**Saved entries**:
*** Begin section ***

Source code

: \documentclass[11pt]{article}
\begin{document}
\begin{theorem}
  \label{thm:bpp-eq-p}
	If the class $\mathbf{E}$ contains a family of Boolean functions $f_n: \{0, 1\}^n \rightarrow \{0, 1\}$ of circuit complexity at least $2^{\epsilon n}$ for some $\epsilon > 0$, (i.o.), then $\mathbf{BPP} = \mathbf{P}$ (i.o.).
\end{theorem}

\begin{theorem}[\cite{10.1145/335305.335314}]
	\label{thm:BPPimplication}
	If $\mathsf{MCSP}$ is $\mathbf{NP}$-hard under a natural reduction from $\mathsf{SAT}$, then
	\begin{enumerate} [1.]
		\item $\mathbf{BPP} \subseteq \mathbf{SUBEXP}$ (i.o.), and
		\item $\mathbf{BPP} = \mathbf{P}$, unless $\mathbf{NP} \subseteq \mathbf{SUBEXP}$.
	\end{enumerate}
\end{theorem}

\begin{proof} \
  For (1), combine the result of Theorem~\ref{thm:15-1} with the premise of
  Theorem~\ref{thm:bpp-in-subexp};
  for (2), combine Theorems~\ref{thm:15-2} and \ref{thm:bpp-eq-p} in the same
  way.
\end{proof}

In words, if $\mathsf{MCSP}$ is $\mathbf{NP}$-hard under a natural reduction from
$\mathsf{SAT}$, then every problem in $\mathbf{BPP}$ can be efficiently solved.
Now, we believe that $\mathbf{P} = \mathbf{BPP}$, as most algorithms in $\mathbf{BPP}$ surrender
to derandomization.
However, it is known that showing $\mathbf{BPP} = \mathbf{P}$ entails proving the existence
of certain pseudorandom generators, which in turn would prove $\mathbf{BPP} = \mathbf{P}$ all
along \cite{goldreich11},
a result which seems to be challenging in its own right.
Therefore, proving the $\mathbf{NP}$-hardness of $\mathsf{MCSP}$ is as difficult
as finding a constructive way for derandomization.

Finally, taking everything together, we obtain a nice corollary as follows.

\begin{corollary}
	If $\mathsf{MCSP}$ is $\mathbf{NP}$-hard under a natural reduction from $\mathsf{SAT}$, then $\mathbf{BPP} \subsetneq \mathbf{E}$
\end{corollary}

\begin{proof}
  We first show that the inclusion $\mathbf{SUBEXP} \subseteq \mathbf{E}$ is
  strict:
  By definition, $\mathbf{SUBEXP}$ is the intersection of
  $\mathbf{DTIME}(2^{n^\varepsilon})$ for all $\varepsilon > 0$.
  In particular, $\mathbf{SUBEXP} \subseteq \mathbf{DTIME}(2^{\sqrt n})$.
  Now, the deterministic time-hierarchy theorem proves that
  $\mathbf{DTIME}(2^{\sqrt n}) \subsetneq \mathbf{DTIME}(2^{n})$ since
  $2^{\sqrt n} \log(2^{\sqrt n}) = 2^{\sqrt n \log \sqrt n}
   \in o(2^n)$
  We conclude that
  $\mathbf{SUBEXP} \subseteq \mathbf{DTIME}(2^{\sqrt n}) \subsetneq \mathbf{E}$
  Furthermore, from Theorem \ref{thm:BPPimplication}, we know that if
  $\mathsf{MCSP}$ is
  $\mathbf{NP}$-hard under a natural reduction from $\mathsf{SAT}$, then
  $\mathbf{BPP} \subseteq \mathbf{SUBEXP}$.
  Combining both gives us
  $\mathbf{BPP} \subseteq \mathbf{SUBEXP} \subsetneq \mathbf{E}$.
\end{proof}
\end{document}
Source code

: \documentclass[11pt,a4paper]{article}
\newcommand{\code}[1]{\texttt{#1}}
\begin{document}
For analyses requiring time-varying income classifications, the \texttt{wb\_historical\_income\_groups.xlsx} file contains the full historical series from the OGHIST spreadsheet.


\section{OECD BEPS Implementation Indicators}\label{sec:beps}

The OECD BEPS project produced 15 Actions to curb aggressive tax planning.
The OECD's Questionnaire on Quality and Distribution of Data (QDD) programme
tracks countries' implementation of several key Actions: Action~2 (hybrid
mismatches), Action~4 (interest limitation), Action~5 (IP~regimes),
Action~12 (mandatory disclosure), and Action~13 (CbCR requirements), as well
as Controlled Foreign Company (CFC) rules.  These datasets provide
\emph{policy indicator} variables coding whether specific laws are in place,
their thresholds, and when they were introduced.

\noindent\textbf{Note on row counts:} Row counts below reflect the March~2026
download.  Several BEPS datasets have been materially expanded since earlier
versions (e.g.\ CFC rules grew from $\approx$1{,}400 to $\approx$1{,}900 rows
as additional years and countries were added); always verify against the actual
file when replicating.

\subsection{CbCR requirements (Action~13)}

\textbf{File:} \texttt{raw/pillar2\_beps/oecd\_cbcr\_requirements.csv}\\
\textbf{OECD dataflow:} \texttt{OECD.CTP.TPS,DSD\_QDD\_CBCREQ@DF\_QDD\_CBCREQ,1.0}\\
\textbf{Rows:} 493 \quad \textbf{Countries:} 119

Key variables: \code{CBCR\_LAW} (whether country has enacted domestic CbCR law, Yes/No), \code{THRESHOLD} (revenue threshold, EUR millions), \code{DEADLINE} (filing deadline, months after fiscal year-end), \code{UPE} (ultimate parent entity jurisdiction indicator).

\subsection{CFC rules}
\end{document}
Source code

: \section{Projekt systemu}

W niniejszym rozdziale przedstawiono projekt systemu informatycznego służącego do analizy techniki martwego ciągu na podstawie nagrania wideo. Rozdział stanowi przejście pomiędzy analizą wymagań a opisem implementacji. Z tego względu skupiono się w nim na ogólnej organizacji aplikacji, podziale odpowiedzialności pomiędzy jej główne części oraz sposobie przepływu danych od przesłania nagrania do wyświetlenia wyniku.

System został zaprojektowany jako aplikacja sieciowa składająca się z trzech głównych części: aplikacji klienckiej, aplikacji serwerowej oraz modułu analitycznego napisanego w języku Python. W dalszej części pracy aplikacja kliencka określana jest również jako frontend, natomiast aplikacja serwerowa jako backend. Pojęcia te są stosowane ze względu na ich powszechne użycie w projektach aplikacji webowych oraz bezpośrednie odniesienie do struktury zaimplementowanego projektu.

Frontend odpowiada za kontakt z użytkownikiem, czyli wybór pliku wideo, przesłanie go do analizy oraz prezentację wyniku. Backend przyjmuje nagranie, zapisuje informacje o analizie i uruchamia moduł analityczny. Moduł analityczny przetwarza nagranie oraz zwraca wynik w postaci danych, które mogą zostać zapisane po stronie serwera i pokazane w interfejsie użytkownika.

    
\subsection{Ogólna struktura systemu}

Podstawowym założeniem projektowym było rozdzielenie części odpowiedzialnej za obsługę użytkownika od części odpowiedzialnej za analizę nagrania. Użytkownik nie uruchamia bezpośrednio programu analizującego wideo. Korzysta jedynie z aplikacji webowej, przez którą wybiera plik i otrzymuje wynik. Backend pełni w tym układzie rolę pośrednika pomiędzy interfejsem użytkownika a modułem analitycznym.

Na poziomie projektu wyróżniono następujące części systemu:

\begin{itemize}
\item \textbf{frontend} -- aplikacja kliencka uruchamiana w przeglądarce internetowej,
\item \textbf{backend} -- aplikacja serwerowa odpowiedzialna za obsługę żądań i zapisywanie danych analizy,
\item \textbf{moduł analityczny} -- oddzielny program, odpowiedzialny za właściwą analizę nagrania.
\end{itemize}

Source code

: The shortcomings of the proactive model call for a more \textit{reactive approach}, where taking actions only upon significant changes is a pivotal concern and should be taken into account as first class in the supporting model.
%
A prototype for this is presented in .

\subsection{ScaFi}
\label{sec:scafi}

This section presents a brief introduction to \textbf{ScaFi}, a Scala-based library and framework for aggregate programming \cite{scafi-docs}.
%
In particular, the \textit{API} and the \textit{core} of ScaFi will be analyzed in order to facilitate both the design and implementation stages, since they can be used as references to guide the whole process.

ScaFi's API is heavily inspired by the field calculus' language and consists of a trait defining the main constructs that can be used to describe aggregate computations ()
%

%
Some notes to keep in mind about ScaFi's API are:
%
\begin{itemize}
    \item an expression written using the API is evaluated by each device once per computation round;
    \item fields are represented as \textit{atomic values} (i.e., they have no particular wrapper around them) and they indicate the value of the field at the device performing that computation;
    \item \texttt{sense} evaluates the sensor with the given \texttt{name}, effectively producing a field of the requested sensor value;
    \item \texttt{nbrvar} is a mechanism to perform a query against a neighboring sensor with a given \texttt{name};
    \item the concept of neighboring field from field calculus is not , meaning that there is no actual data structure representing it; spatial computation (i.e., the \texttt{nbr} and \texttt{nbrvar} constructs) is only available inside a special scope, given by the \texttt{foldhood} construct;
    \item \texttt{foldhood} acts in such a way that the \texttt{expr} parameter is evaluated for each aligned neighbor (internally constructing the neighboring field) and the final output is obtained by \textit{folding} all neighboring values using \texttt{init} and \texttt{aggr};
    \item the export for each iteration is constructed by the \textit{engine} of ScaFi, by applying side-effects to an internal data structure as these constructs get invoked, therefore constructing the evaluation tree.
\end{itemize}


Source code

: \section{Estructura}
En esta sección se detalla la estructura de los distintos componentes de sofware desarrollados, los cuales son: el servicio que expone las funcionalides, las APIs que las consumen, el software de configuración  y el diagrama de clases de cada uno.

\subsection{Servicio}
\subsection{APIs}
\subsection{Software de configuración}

*** End section ***

**YOUR INSTRUCTIONS**:
From the entries above, write out only the lines starting at the line that holds "all $\varepsilon > 0$." and ending at the line that holds "expanded since earlier", keeping both and matching them exactly.

**SOLUTION TO THIS TASK**:
  $\mathbf{DTIME}(2^{n^\varepsilon})$ for all $\varepsilon > 0$.
  In particular, $\mathbf{SUBEXP} \subseteq \mathbf{DTIME}(2^{\sqrt n})$.
  Now, the deterministic time-hierarchy theorem proves that
  $\mathbf{DTIME}(2^{\sqrt n}) \subsetneq \mathbf{DTIME}(2^{n})$ since
  $2^{\sqrt n} \log(2^{\sqrt n}) = 2^{\sqrt n \log \sqrt n}
   \in o(2^n)$
  We conclude that
  $\mathbf{SUBEXP} \subseteq \mathbf{DTIME}(2^{\sqrt n}) \subsetneq \mathbf{E}$
  Furthermore, from Theorem \ref{thm:BPPimplication}, we know that if
  $\mathsf{MCSP}$ is
  $\mathbf{NP}$-hard under a natural reduction from $\mathsf{SAT}$, then
  $\mathbf{BPP} \subseteq \mathbf{SUBEXP}$.
  Combining both gives us
  $\mathbf{BPP} \subseteq \mathbf{SUBEXP} \subsetneq \mathbf{E}$.
\end{proof}
\end{document}
Source code

: \documentclass[11pt,a4paper]{article}
\newcommand{\code}[1]{\texttt{#1}}
\begin{document}
For analyses requiring time-varying income classifications, the \texttt{wb\_historical\_income\_groups.xlsx} file contains the full historical series from the OGHIST spreadsheet.


\section{OECD BEPS Implementation Indicators}\label{sec:beps}

The OECD BEPS project produced 15 Actions to curb aggressive tax planning.
The OECD's Questionnaire on Quality and Distribution of Data (QDD) programme
tracks countries' implementation of several key Actions: Action~2 (hybrid
mismatches), Action~4 (interest limitation), Action~5 (IP~regimes),
Action~12 (mandatory disclosure), and Action~13 (CbCR requirements), as well
as Controlled Foreign Company (CFC) rules.  These datasets provide
\emph{policy indicator} variables coding whether specific laws are in place,
their thresholds, and when they were introduced.

\noindent\textbf{Note on row counts:} Row counts below reflect the March~2026
download.  Several BEPS datasets have been materially expanded since earlier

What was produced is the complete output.